JUST BEGIN

If you have a book, a project an idea for a business but are procrastinating… 👉 Just begin. Beginning is an act of rebellion. Sometimes, just against your small self that keeps telling you that you can’t. Then, just keep going….

I had given up my job to write my first novel, got rejected by every publisher, set up my own publishing and PR company, hyped my novel under an alias and got it into the book charts. My publicist alter-ego was short-listed as publicist of the year for the great job she did. I didn’t go to the awards ceremony as I couldn’t thank the various parts of myself who had been brilliant to work with. In spite of my success, nothing happened. I kept writing even when my smaller self was screaming even louder telling me, STOP.

Years later, I had signed a 3 book deal with HarperCollins and finished my third book. It is such a cliché but it’s never about the destination, for me it has been about the adventure, the people I get to meet and how I have grown as a person. Much has happened since then, lots of endings and beginnings….

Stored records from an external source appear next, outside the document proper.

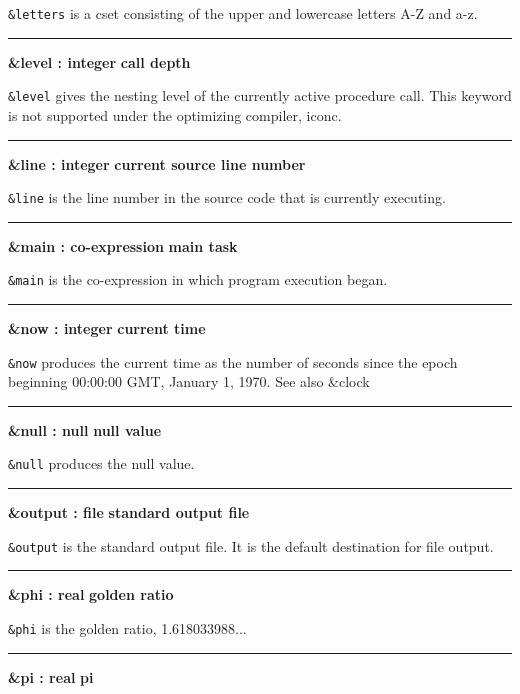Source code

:\noindent
{}\texttt{\&letters} is a cset consisting
of the upper and lowercase letters A-Z and a-z.

\bigskip\hrule\vspace{0.1cm}
\noindent
{\bf \&level : integer } \hfill {\bf call depth}

\noindent
{}\texttt{\&level} gives the nesting level of the
currently active procedure call. This keyword is not supported under
the optimizing compiler, iconc.

\bigskip\hrule\vspace{0.1cm}
\noindent
{\bf \&line : integer } \hfill {\bf current source line number}

\noindent
{}\texttt{\&line} is the line number in the
source code that is currently executing.

\bigskip\hrule\vspace{0.1cm}
\noindent
{\bf \&main : co{}-expression } \hfill {\bf main task}

\noindent
{}\texttt{\&main} is the co-expression in which program
execution began.

\bigskip\hrule\vspace{0.1cm}
\noindent
{\bf \&now : integer } \hfill {\bf current time}

\noindent
{}\texttt{\&now} produces the current time as the
number of seconds since the epoch beginning 00:00:00 GMT, January 1,
1970. See also \&clock

\bigskip\hrule\vspace{0.1cm}
\noindent
{\bf \&null : null } \hfill {\bf null value}

\noindent
{}\texttt{\&null} produces the null value.

\bigskip\hrule\vspace{0.1cm}
\noindent
{\bf \&output : file } \hfill {\bf standard output file}

\noindent
{}\texttt{\&output} is the standard
output file. It is the default destination for file output.

\bigskip\hrule\vspace{0.1cm}
\noindent
{\bf \&phi : real } \hfill {\bf golden ratio}

\noindent
{}\texttt{\&phi}
is the golden ratio, 1.618033988...

\bigskip\hrule\vspace{0.1cm}
\noindent
{\bf \&pi : real } \hfill {\bf pi}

📣What I would like to share is:

✅ The power of just beginning is hugely underrated
✅ The willingness to let go and start again is a great gift

6 years ago, I wrote a one woman show called Sari: The whole Five Yards about a 60-year-old woman who tells the truth for the very first time and in doing so, her life unravels. I was, at that point, safely ensconced in my comfort zone unaware how my life would unravel with this piece of work. Nobody wanted to commission the show.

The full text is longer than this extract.